Car sat in barn for 8 years-how do I start?

start

#1

Hi, i have a 1983 ford mustang convertible v6, that sat in a pole building for 8 years on a dirt floor with a cloth car cover on it. luckily nothing decided to live in it. It was driven there(the engine ran) unpreped for storage with the intention of not leaving it there that long. I am wondering what i need to do to try to start it? Could someone send a list? I want to get it to my home 75 miles away so want to do the minimum to start it, otherwise will trailer it and then do everything needed. Would someone please give me a list of things i need to do before i turn the key? my intentions are to not ruin the engine. visual inspection looks like the hoses and belts are good enough to at least start it. Thanks,Chuck


#2

To just start it and see how it ran I would: change the oil, pull the spark plugs and spray a little oil each cylinder, siphon out the gas if it had a fullish tank or just add some new gas if it had 1/2 a tank or less, and put a new battery in it. I don’t think I would take it on a 75 mile ride afterward; you are better off trailering it than breaking down on the side of the road.


#3

8 years huh? Well, here’s what i’d do. Purchase the cheapest five gallon bucket of motor oil you can find. And completely fill the engine with oil. And leave this oil sit in the engine for a week. This will ensure that every component in the engine has been pickled with oil so there’s no dry starting. After this time, drain out the oil and remove the sparkplugs. Now try rotating the engine over by hand. If the engine rotates it might be good to go. If not, then there’s a major problem within the engine and will require rebuilding.

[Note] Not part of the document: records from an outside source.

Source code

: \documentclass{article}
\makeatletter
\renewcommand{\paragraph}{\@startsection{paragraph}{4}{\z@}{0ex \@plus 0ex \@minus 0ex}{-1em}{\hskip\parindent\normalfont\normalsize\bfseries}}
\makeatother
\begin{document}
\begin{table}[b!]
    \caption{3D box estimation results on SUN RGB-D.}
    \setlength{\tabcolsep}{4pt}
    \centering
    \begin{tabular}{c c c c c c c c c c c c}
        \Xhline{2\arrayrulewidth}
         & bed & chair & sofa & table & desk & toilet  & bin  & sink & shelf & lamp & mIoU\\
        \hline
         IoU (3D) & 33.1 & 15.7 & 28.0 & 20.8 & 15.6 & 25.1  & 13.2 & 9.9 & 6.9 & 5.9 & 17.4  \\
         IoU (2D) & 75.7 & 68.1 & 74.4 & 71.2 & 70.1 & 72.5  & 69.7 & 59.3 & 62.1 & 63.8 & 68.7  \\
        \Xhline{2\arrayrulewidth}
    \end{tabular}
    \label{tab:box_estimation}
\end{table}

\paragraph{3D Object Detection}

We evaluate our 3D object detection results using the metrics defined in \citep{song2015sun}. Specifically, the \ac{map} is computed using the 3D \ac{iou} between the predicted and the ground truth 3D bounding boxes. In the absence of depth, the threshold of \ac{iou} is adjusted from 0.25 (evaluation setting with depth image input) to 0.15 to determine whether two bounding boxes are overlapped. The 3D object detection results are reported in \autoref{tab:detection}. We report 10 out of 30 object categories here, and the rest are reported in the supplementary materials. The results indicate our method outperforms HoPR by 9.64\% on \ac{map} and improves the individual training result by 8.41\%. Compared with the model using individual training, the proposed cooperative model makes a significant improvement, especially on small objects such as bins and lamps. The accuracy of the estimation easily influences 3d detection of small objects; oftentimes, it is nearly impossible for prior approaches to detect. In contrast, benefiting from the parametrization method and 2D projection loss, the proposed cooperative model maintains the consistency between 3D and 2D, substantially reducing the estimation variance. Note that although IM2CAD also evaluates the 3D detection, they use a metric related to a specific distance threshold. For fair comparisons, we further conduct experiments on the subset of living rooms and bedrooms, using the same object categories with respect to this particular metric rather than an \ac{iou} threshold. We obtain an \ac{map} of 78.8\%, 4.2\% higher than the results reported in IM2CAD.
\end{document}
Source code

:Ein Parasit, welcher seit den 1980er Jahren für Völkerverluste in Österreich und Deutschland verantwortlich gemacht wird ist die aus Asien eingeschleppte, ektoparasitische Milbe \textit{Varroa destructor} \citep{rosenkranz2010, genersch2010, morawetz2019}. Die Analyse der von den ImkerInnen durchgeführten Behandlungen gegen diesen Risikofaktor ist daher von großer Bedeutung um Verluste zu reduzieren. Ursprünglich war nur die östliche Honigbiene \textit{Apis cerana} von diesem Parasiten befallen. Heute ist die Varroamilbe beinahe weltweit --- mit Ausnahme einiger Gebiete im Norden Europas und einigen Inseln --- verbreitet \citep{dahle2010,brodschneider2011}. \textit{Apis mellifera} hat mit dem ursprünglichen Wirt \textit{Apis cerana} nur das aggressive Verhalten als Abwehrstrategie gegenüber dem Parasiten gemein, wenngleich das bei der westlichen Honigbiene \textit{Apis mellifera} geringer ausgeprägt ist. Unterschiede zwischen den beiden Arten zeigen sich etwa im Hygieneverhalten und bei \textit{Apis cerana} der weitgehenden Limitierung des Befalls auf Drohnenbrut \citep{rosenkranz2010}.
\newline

Next will be the issue of bad gas. Gas that has sat around for 8 years has surely turned to varnish. Remove the gas cap and take a sniff down the fill tube. If there’s a rancid odor, the entire fuel system will probably require rebuilding.

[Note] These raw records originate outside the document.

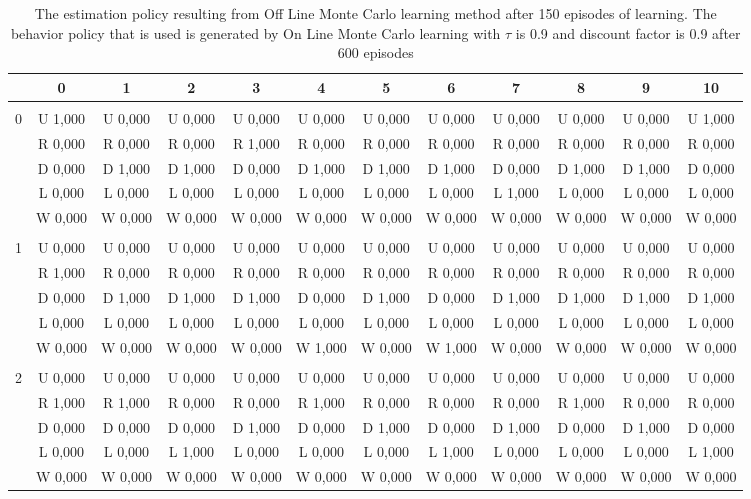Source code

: \documentclass{article}
\begin{document}
 \begin{table}[htbp]
\caption{The estimation policy resulting from Off Line Monte Carlo learning method after 150 episodes of learning. The behavior policy that is used is generated by On Line Monte Carlo learning with $\tau$ is 0.9 and discount factor is 0.9 after 600 episodes}
\label{policyOffline}
\centering
\begin{footnotesize}
\begin{tabular}{c|c|c|c|c|c|c|c|c|c|c|c|}
&0&1&2&3&4&5&6&7&8&9&10\\ \hline\\
0&U 1,000&U 0,000&U 0,000&U 0,000&U 0,000&U 0,000&U 0,000&U 0,000&U 0,000&U 0,000&U 1,000\\
&R 0,000&R 0,000&R 0,000&R 1,000&R 0,000&R 0,000&R 0,000&R 0,000&R 0,000&R 0,000&R 0,000\\
&D 0,000&D 1,000&D 1,000&D 0,000&D 1,000&D 1,000&D 1,000&D 0,000&D 1,000&D 1,000&D 0,000\\
&L 0,000&L 0,000&L 0,000&L 0,000&L 0,000&L 0,000&L 0,000&L 1,000&L 0,000&L 0,000&L 0,000\\
&W 0,000&W 0,000&W 0,000&W 0,000&W 0,000&W 0,000&W 0,000&W 0,000&W 0,000&W 0,000&W 0,000\\
\hline \\
1&U 0,000&U 0,000&U 0,000&U 0,000&U 0,000&U 0,000&U 0,000&U 0,000&U 0,000&U 0,000&U 0,000\\
&R 1,000&R 0,000&R 0,000&R 0,000&R 0,000&R 0,000&R 0,000&R 0,000&R 0,000&R 0,000&R 0,000\\
&D 0,000&D 1,000&D 1,000&D 1,000&D 0,000&D 1,000&D 0,000&D 1,000&D 1,000&D 1,000&D 1,000\\
&L 0,000&L 0,000&L 0,000&L 0,000&L 0,000&L 0,000&L 0,000&L 0,000&L 0,000&L 0,000&L 0,000\\
&W 0,000&W 0,000&W 0,000&W 0,000&W 1,000&W 0,000&W 1,000&W 0,000&W 0,000&W 0,000&W 0,000\\
\hline \\
2&U 0,000&U 0,000&U 0,000&U 0,000&U 0,000&U 0,000&U 0,000&U 0,000&U 0,000&U 0,000&U 0,000\\
&R 1,000&R 1,000&R 0,000&R 0,000&R 1,000&R 0,000&R 0,000&R 0,000&R 1,000&R 0,000&R 0,000\\
&D 0,000&D 0,000&D 0,000&D 1,000&D 0,000&D 1,000&D 0,000&D 1,000&D 0,000&D 1,000&D 0,000\\
&L 0,000&L 0,000&L 1,000&L 0,000&L 0,000&L 0,000&L 1,000&L 0,000&L 0,000&L 0,000&L 1,000\\
&W 0,000&W 0,000&W 0,000&W 0,000&W 0,000&W 0,000&W 0,000&W 0,000&W 0,000&W 0,000&W 0,000\\

\end{tabular}
\end{footnotesize}
\end{table}
\end{document}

See if you get this far first before worring about the rest of the vehicle. Because if you can’t get it to run, the rest of the stuff doesn’t matter.

Tester


#4

I wouldn’t try and start it at its present location, trailer it home and get to work on it there.

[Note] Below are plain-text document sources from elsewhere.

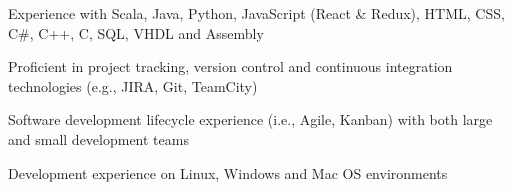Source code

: \begin{cvitems}
\sectionspace
\sectionspace
\vspace{1mm}
	\fontsize{11pt}{1.4em}\bodyfontlight\upshape\color{text}
        \item {Experience with Scala, Java, Python, JavaScript (React \& Redux), HTML, CSS, C\#, C++, C, SQL, VHDL and Assembly}
        \item {Proficient in project tracking, version control and continuous integration technologies (e.g., JIRA, Git, TeamCity)}
        \item {Software development lifecycle experience (i.e., Agile, Kanban) with both large and small development teams}
        \item {Development experience on Linux, Windows and Mac OS environments}
        \end{cvitems}
\vspace{1mm}
\sectionspace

Even were you able to get the car started I wouldn’t trust the brakes until I’d thouroughly stripped down, inspected and recommissioned them, perished brake hoses and system seals tend to fail dramatically and in any case the rotors will probably be useless.

Tester’s advice is good, just fill the engine with oil and let it coat everything for a few days, it’ll give you time to drain and refill the cooling system, change all the cooling hoses, service the tranny and complete your other pre flight checks.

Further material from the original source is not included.